Il pasticcio dell’istruzione a Scandicci
Andare a Scuola a Scandicci…
Parlare delle scuole di Scandicci vuol dire parlare di un’idea di scuola che da sempre si è scontrata con la miopia di chi governa.
Si pensa la scuola di secondaria importanza, per l’Amministrazione la scuola è il luogo dei tagli di ciò che si può mettere da una parte, come il progetto per l’Handicap terminato nel 2007 e non più rinnovato, non è una risorsa.
Ad onor del vero c’è stato un momento in cui la scuola era al centro dell’attenzione di tutti, quando dal 1999 al 2004 l’assessore alla pubblica istruzione di allora, Claudio Raspollini mise mano al piano scolastico territoriale per il riassetto delle scuole di Scandicci.
Ci furono sollevazioni popolari e dibattiti.
Tutti contro quel piano, sembrava dovesse stravolgere l’istruzione a Scandicci, ed invece entrò in vigore nell’anno scolastico 2005-2006 quando l’assessore non c’era più.
E funziona! Oggi è in atto!
Si deve a quel piano l’istituzione dei 3 istituti comprensivi e il via a tutta l’edilizia scolastica, la Marconi in via Verdi, l’Anna Frank, La Spinelli di San Giusto, l’ampliamento della Pettini.
Ma soprattutto si notava che diventava strategico costruire nuove scuole materne e medie inferiori a causa dell’aumento della popolazione, perché a Scandicci si cresce, basta vedere quanto è stato costruito.
Questo non è stato fatto, si sono lasciati passare gli anni campando di rendita.
Una rendita che non serve a niente perché i nodi vengono al pettine.
Oggi le scuole sono insufficienti e si appresta l’urgenza di mettere mano a nuove opere.
Infatti circola per la città una voce, non siamo molto inclini a farlo, ma questa voce se risponde al vero e si realizzasse quanto viene detto sarebbe una vera tragedia per la città.
Durante una riunione del P.D. scandiccese si è affrontato il nodo delle scuole paventando un piano scolastico pasticciato che parte dal primo fallimento di questo Sindaco così tanto sensibile alle esigenze dei cittadini.
L’università della moda nel giro di tre anni se ne andrà, non ci sarà il polo della università a Castelpucci e neppure da altre parti.
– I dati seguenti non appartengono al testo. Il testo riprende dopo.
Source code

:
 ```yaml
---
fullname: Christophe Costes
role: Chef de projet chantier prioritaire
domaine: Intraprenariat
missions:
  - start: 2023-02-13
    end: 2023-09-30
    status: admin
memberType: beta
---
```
E tutti i soldi spesi per quell’opera?
Inoltre si parla di spostare al CNR la palazzina dietro al Russell-Newton la scuola media Superiore Sassetti Peruzzi, quella di via Ciseri alle Bagnese, il Liceo Artistico, la succursale di piazza Boccaccio e l’ampliamento di un eventuale Russell-Newton, per mettere alla ex scuola rossa una scuola media inferiore necessaria per Scandicci.
Io non so se tutto questo è vero c’è chi assicura di sì.
Se così fosse vuol dire che siamo governati da degli ottusi che non riescono a costruire un percorso valido per Scandicci, il piano scolastico di allora, quello del 2004, prevedeva la costruzione di una nuova scuola media inferiore a Scandicci e prendeva in esame uno sviluppo serio del territorio dal punto di vista dell’istruzione.
Ora siamo in presenza del “fai da te” pestilenziale già per le vacanze turistiche, figuriamoci per la politica e lo sviluppo di un territorio.
Ciò che ci stupisce è che questa Amministrazione pensa proprio che i cittadini siano così ottusi da non rendersene conto?
L’eccellenza delle scuole e della moda sta andando a farsi friggere per un’ incapacità di analisi seria del territorio e delle sue risorse che prima di tutto risiedono nelle scuole e nell’educazione delle giovani generazioni, in un corpo docente preparato e attento ai bisogni dei ragazzi, basta pensare alle scuole dell’infanzia comunali e statali punti d’eccellenza ma che vedono già oggi le liste d’attesa, oltre alla poca considerazione da parte di costoro e i pochi fondi destinati all’istruzione.
Certamente per chi ritiene la città un sentimento (vorremmo sapere quale) e non un insieme di persone e famiglie che quotidianamente si scontrano con i problemi del vivere, il rincaro dei libri, servizi inadeguati, sostegni alle famiglie con disabili ed anziani inesistenti, allora per costui tutto va bene anche l’improvvisazione, tanto come spesso si dice “ci penserà chi viene dopo”.
E i cittadini? Speriamo si sveglino!